◆ Items from a data source ◆
★ ★ ★
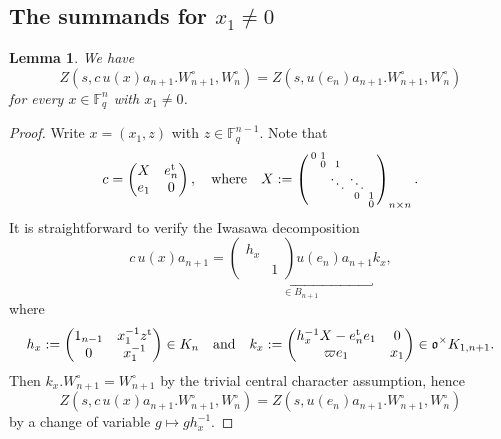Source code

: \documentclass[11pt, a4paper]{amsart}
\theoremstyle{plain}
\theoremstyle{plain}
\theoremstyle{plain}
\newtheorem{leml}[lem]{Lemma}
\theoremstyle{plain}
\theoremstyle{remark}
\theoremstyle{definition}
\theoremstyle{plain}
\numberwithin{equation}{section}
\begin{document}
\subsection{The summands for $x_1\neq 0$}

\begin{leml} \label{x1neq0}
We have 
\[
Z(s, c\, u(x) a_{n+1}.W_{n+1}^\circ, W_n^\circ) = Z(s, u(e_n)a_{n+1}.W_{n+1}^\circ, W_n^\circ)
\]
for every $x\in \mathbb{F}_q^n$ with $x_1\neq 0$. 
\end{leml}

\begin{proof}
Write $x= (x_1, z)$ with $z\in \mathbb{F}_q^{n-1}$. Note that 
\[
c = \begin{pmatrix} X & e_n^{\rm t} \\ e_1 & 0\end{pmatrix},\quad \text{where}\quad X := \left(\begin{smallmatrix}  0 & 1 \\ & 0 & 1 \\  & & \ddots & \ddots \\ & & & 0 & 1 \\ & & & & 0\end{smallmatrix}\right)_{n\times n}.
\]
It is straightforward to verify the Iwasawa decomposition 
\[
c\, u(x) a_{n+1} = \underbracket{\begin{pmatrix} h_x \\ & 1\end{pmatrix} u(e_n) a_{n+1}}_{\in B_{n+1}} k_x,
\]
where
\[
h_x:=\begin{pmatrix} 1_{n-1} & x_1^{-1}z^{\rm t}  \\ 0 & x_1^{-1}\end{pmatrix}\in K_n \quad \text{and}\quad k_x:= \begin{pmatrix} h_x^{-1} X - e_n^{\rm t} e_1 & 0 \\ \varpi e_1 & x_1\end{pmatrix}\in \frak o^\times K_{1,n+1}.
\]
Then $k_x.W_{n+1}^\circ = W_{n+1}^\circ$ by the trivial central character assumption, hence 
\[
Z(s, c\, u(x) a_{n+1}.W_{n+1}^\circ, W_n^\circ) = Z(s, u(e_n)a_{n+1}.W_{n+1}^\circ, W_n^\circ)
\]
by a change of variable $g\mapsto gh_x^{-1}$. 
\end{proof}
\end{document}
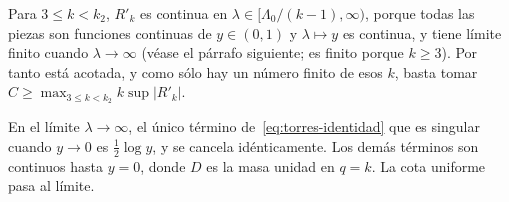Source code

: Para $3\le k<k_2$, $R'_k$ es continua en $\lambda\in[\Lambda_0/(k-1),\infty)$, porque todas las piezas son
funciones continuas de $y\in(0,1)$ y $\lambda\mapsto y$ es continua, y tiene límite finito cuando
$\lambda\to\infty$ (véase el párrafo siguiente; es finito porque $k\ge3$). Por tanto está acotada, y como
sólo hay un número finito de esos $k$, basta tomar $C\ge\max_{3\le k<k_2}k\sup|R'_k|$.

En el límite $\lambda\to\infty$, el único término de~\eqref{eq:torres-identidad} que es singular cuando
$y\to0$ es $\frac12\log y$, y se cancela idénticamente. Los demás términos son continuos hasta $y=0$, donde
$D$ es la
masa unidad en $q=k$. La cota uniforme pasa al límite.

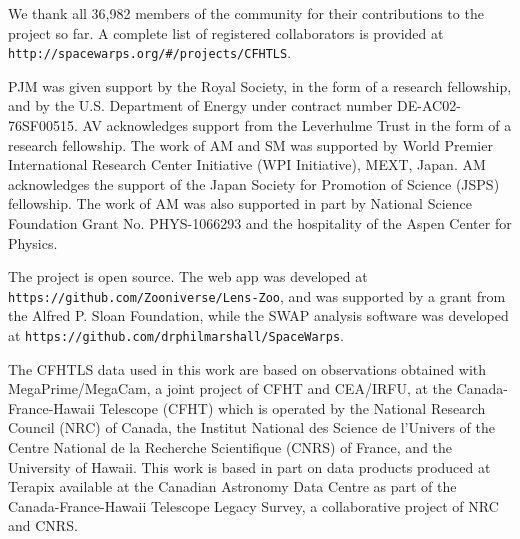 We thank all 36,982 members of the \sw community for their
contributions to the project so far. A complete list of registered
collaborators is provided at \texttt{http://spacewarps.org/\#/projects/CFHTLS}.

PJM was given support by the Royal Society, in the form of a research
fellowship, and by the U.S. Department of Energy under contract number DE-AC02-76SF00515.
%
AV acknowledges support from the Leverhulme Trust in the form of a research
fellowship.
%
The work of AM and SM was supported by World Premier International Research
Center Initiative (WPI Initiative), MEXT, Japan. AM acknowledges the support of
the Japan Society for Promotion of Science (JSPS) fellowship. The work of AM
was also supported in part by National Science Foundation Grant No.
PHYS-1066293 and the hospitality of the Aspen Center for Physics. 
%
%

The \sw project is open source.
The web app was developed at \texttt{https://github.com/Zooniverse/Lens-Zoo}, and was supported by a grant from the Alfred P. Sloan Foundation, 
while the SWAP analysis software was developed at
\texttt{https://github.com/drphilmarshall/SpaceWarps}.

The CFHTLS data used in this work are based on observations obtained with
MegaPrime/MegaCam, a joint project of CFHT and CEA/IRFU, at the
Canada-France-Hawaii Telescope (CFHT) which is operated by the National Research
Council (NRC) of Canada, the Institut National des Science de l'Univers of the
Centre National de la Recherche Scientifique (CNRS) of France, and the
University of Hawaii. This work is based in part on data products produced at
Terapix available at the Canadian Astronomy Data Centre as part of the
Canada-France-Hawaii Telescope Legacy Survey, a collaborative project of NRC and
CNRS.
★ ★ ★
◆ WORK INSTRUCTION ◆
Set down the entries above exactly; no pictures belong in the copy.

◆ RESPONSE BOX ◆
Source code

: \documentclass[11pt, a4paper]{amsart}
\theoremstyle{plain}
\theoremstyle{plain}
\theoremstyle{plain}
\newtheorem{leml}[lem]{Lemma}
\theoremstyle{plain}
\theoremstyle{remark}
\theoremstyle{definition}
\theoremstyle{plain}
\numberwithin{equation}{section}
\begin{document}
\subsection{The summands for $x_1\neq 0$}

\begin{leml} \label{x1neq0}
We have 
\[
Z(s, c\, u(x) a_{n+1}.W_{n+1}^\circ, W_n^\circ) = Z(s, u(e_n)a_{n+1}.W_{n+1}^\circ, W_n^\circ)
\]
for every $x\in \mathbb{F}_q^n$ with $x_1\neq 0$. 
\end{leml}

\begin{proof}
Write $x= (x_1, z)$ with $z\in \mathbb{F}_q^{n-1}$. Note that 
\[
c = \begin{pmatrix} X & e_n^{\rm t} \\ e_1 & 0\end{pmatrix},\quad \text{where}\quad X := \left(\begin{smallmatrix}  0 & 1 \\ & 0 & 1 \\  & & \ddots & \ddots \\ & & & 0 & 1 \\ & & & & 0\end{smallmatrix}\right)_{n\times n}.
\]
It is straightforward to verify the Iwasawa decomposition 
\[
c\, u(x) a_{n+1} = \underbracket{\begin{pmatrix} h_x \\ & 1\end{pmatrix} u(e_n) a_{n+1}}_{\in B_{n+1}} k_x,
\]
where
\[
h_x:=\begin{pmatrix} 1_{n-1} & x_1^{-1}z^{\rm t}  \\ 0 & x_1^{-1}\end{pmatrix}\in K_n \quad \text{and}\quad k_x:= \begin{pmatrix} h_x^{-1} X - e_n^{\rm t} e_1 & 0 \\ \varpi e_1 & x_1\end{pmatrix}\in \frak o^\times K_{1,n+1}.
\]
Then $k_x.W_{n+1}^\circ = W_{n+1}^\circ$ by the trivial central character assumption, hence 
\[
Z(s, c\, u(x) a_{n+1}.W_{n+1}^\circ, W_n^\circ) = Z(s, u(e_n)a_{n+1}.W_{n+1}^\circ, W_n^\circ)
\]
by a change of variable $g\mapsto gh_x^{-1}$. 
\end{proof}
\end{document}
Source code

: Para $3\le k<k_2$, $R'_k$ es continua en $\lambda\in[\Lambda_0/(k-1),\infty)$, porque todas las piezas son
funciones continuas de $y\in(0,1)$ y $\lambda\mapsto y$ es continua, y tiene límite finito cuando
$\lambda\to\infty$ (véase el párrafo siguiente; es finito porque $k\ge3$). Por tanto está acotada, y como
sólo hay un número finito de esos $k$, basta tomar $C\ge\max_{3\le k<k_2}k\sup|R'_k|$.

En el límite $\lambda\to\infty$, el único término de~\eqref{eq:torres-identidad} que es singular cuando
$y\to0$ es $\frac12\log y$, y se cancela idénticamente. Los demás términos son continuos hasta $y=0$, donde
$D$ es la
masa unidad en $q=k$. La cota uniforme pasa al límite.

 We thank all 36,982 members of the \sw community for their
contributions to the project so far. A complete list of registered
collaborators is provided at \texttt{http://spacewarps.org/\#/projects/CFHTLS}.

PJM was given support by the Royal Society, in the form of a research
fellowship, and by the U.S. Department of Energy under contract number DE-AC02-76SF00515.
%
AV acknowledges support from the Leverhulme Trust in the form of a research
fellowship.
%
The work of AM and SM was supported by World Premier International Research
Center Initiative (WPI Initiative), MEXT, Japan. AM acknowledges the support of
the Japan Society for Promotion of Science (JSPS) fellowship. The work of AM
was also supported in part by National Science Foundation Grant No.
PHYS-1066293 and the hospitality of the Aspen Center for Physics. 
%
%

The \sw project is open source.
The web app was developed at \texttt{https://github.com/Zooniverse/Lens-Zoo}, and was supported by a grant from the Alfred P. Sloan Foundation, 
while the SWAP analysis software was developed at
\texttt{https://github.com/drphilmarshall/SpaceWarps}.

The CFHTLS data used in this work are based on observations obtained with
MegaPrime/MegaCam, a joint project of CFHT and CEA/IRFU, at the
Canada-France-Hawaii Telescope (CFHT) which is operated by the National Research
Council (NRC) of Canada, the Institut National des Science de l'Univers of the
Centre National de la Recherche Scientifique (CNRS) of France, and the
University of Hawaii. This work is based in part on data products produced at
Terapix available at the Canadian Astronomy Data Centre as part of the
Canada-France-Hawaii Telescope Legacy Survey, a collaborative project of NRC and
CNRS.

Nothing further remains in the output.